DATA TO EXAMINE:
▶

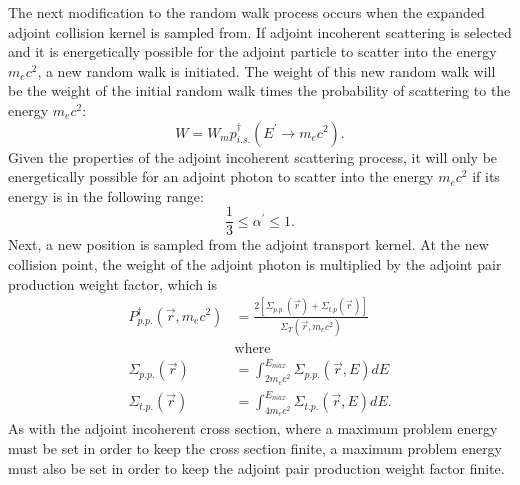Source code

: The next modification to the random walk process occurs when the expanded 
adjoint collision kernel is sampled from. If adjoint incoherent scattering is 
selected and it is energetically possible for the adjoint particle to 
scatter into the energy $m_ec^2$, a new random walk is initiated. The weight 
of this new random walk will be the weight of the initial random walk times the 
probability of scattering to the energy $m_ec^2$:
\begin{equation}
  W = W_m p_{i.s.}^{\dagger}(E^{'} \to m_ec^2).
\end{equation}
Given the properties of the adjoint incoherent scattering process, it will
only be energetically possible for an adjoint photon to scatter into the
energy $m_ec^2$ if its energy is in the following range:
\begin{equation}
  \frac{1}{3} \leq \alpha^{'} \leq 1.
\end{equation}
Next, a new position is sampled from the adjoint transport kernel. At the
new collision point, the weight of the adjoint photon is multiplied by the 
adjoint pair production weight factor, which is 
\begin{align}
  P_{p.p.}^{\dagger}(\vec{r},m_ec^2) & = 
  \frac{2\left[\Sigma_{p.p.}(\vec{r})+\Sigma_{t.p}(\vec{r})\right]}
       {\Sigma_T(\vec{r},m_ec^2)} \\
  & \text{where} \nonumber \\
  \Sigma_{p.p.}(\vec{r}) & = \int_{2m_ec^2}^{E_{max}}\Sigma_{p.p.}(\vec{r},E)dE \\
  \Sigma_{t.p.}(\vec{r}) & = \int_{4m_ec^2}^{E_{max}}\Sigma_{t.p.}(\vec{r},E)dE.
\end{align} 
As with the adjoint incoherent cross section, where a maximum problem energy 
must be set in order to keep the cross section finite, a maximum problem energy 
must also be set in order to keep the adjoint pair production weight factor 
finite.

◀
▶

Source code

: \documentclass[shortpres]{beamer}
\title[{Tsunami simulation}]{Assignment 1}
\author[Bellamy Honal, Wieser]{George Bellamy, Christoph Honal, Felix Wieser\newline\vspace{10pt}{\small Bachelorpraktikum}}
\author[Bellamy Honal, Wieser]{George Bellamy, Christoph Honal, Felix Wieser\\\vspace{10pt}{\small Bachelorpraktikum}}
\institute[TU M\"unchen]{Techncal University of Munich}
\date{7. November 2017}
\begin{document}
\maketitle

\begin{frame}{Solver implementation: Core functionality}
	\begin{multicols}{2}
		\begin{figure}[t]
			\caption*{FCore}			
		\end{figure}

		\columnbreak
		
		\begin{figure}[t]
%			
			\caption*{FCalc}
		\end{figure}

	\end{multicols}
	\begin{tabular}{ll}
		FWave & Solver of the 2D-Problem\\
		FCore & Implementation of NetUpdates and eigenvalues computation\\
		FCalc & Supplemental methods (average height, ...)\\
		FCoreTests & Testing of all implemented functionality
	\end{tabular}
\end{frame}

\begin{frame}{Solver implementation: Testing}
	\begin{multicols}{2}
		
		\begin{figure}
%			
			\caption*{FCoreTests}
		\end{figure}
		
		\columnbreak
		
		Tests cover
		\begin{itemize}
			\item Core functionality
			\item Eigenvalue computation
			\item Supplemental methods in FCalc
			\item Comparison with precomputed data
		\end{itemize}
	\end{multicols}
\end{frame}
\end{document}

◀
▶

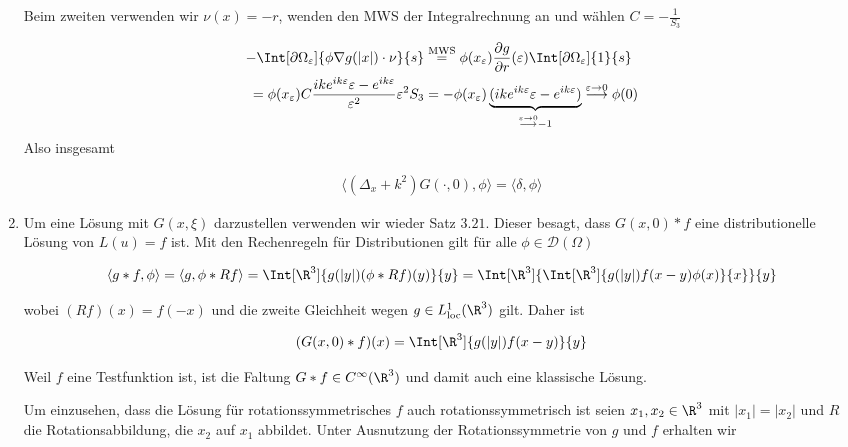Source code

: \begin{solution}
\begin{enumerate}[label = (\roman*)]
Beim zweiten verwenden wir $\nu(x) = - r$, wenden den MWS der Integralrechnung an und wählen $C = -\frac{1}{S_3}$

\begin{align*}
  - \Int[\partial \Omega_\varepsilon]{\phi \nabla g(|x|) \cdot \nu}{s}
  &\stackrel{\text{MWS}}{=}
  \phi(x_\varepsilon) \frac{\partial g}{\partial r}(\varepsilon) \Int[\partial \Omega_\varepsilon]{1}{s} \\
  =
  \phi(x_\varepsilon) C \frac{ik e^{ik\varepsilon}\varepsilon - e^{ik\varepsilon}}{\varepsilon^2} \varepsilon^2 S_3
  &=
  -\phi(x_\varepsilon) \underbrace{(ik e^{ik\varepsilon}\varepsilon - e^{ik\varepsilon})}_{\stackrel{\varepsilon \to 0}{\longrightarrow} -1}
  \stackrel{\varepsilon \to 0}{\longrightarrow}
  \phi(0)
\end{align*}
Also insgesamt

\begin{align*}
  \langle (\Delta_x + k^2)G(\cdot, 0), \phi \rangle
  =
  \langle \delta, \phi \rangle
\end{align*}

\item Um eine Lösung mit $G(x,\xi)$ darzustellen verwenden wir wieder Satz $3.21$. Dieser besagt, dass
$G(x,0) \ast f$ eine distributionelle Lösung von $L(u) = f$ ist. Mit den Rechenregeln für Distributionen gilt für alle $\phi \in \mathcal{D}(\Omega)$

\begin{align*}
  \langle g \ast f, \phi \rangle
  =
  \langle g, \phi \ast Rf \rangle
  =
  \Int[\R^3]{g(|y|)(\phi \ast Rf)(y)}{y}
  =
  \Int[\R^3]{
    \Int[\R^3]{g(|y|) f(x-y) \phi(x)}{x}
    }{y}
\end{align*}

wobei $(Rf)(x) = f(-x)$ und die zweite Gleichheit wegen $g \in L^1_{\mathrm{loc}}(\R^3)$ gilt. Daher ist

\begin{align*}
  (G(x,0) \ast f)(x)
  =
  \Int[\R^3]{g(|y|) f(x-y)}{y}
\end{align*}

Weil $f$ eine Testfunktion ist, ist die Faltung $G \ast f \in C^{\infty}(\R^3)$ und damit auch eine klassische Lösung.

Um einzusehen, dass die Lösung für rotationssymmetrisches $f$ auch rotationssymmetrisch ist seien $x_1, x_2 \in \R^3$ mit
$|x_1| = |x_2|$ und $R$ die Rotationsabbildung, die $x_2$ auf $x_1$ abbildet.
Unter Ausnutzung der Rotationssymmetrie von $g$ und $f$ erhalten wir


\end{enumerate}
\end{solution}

◀

ABOUT THIS EXERCISE:
Filter the listing for the word "section" and copy each line that has it.

EXERCISE RESULT:
As with the adjoint incoherent cross section, where a maximum problem energy 
must be set in order to keep the cross section finite, a maximum problem energy 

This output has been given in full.